## Exercise:
Using the line that contains "time display timezone" as the first line and the last line of the data as the final one, give every line in that range again exactly.

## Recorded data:
◇ ◇ ◇ ◇ ◇

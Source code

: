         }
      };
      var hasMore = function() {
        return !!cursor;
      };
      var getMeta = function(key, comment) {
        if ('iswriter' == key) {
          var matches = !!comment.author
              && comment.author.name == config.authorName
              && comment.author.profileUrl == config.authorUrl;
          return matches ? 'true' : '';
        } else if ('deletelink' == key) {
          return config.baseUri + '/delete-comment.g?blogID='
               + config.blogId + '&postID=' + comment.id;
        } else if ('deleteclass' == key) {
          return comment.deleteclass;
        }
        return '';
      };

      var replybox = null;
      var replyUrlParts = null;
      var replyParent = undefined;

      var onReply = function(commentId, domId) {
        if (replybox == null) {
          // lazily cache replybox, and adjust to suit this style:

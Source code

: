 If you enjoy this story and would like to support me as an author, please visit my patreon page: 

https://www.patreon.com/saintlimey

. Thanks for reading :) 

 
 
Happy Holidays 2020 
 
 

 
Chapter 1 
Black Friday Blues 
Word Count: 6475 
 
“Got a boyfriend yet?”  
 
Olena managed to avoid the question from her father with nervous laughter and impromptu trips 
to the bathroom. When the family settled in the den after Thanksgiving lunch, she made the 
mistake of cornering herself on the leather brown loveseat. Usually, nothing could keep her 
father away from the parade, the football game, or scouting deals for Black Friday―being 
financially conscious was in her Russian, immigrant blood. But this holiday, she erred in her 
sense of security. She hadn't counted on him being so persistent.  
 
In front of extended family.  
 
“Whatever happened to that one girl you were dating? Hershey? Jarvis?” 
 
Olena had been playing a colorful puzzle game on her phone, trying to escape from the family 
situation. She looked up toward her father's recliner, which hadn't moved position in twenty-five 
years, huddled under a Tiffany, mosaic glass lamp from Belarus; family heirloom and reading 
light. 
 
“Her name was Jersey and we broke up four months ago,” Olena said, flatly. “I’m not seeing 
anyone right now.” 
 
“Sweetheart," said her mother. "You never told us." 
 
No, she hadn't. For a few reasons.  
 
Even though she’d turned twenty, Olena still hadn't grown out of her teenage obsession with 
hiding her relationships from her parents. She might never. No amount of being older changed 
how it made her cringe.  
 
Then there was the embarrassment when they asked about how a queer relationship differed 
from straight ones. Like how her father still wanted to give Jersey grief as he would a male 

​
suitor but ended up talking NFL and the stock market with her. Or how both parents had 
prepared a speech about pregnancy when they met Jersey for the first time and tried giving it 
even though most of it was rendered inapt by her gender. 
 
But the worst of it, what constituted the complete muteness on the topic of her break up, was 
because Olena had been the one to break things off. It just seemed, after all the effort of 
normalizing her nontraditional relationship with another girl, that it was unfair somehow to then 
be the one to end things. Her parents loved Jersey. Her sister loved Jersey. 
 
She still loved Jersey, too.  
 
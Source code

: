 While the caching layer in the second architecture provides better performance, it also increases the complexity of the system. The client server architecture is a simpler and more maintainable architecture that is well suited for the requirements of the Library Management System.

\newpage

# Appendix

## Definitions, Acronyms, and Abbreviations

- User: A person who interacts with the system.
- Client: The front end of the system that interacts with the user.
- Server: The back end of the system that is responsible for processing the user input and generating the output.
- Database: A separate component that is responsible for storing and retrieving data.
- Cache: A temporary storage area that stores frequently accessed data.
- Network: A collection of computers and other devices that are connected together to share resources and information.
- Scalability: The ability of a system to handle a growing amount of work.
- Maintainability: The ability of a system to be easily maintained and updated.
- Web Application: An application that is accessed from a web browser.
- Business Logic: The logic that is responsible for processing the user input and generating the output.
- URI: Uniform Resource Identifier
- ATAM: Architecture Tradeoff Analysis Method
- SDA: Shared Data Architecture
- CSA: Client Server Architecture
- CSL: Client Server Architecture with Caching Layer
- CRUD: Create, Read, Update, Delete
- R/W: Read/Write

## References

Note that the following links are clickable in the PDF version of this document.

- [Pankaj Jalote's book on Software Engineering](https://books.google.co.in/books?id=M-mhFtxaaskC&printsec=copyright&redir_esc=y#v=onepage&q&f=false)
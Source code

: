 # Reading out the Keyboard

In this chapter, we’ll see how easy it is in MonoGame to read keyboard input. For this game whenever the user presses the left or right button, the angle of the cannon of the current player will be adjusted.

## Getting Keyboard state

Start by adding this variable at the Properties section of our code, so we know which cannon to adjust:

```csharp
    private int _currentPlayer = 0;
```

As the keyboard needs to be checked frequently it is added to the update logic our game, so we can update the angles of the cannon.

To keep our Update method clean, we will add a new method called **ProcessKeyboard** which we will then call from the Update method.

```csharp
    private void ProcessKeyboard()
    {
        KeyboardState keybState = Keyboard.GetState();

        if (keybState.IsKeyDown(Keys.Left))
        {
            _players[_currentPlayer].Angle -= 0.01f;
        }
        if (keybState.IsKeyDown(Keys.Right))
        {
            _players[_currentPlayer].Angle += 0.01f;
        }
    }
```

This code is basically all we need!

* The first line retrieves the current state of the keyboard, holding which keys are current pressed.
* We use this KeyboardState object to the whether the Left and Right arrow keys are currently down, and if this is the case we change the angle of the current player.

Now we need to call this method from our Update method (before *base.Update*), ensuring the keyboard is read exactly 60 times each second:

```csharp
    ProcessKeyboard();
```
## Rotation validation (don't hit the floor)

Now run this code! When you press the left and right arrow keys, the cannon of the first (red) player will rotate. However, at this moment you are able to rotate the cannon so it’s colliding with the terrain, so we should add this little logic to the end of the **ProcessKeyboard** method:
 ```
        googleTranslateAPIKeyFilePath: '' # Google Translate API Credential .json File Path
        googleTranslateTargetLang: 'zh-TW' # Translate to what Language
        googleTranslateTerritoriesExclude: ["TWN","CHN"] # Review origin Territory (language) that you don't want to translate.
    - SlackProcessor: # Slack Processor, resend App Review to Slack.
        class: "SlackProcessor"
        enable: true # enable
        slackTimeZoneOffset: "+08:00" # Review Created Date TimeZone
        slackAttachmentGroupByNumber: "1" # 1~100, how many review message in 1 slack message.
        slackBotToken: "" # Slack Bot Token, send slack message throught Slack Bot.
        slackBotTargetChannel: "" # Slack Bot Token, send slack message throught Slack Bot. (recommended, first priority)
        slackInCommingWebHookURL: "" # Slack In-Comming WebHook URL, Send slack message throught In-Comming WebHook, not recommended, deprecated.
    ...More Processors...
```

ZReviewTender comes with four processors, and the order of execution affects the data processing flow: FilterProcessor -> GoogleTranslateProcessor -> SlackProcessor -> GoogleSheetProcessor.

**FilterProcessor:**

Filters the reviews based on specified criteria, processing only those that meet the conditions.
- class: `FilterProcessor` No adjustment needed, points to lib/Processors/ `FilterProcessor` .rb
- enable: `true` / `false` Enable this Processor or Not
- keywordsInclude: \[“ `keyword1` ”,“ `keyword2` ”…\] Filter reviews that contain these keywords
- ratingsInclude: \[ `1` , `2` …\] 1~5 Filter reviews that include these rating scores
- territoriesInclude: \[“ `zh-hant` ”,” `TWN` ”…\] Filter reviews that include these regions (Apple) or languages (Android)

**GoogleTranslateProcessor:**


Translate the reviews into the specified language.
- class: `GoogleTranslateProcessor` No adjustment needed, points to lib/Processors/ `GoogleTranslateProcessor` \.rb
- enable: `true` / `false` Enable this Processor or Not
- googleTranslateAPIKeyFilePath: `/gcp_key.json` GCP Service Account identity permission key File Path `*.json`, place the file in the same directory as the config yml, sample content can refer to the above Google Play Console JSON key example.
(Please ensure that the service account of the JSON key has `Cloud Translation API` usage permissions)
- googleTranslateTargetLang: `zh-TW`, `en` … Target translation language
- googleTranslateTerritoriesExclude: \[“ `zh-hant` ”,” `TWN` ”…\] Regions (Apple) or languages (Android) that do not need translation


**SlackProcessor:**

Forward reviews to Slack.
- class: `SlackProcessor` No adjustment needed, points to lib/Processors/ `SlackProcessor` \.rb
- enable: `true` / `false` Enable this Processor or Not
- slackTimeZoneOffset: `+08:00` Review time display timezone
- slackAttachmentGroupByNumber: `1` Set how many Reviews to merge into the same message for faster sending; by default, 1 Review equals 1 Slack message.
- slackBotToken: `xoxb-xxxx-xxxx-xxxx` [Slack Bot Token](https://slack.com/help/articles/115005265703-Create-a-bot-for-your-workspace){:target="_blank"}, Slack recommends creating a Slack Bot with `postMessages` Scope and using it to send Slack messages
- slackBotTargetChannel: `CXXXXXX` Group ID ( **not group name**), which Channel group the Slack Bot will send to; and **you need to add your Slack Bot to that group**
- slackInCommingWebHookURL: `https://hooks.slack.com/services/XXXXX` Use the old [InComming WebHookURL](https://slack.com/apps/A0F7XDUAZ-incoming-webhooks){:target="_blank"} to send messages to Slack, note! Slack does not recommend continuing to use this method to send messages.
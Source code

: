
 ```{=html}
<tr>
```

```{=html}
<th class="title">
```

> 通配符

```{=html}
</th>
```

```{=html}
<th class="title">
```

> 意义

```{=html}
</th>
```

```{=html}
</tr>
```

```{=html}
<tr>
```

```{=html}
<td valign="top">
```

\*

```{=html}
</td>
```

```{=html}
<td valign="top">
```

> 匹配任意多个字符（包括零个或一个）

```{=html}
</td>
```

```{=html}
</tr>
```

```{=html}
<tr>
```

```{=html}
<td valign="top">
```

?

◇ ◇ ◇ ◇ ◇

## Response for this exercise:
- slackTimeZoneOffset: `+08:00` Review time display timezone
- slackAttachmentGroupByNumber: `1` Set how many Reviews to merge into the same message for faster sending; by default, 1 Review equals 1 Slack message.
- slackBotToken: `xoxb-xxxx-xxxx-xxxx` [Slack Bot Token](https://slack.com/help/articles/115005265703-Create-a-bot-for-your-workspace){:target="_blank"}, Slack recommends creating a Slack Bot with `postMessages` Scope and using it to send Slack messages
- slackBotTargetChannel: `CXXXXXX` Group ID ( **not group name**), which Channel group the Slack Bot will send to; and **you need to add your Slack Bot to that group**
- slackInCommingWebHookURL: `https://hooks.slack.com/services/XXXXX` Use the old [InComming WebHookURL](https://slack.com/apps/A0F7XDUAZ-incoming-webhooks){:target="_blank"} to send messages to Slack, note! Slack does not recommend continuing to use this method to send messages.
Source code

:
 ```{=html}
<tr>
```

```{=html}
<th class="title">
```

> 通配符

```{=html}
</th>
```

```{=html}
<th class="title">
```

> 意义

```{=html}
</th>
```

```{=html}
</tr>
```

```{=html}
<tr>
```

```{=html}
<td valign="top">
```

\*

```{=html}
</td>
```

```{=html}
<td valign="top">
```

> 匹配任意多个字符（包括零个或一个）

```{=html}
</td>
```

```{=html}
</tr>
```

```{=html}
<tr>
```

```{=html}
<td valign="top">
```

?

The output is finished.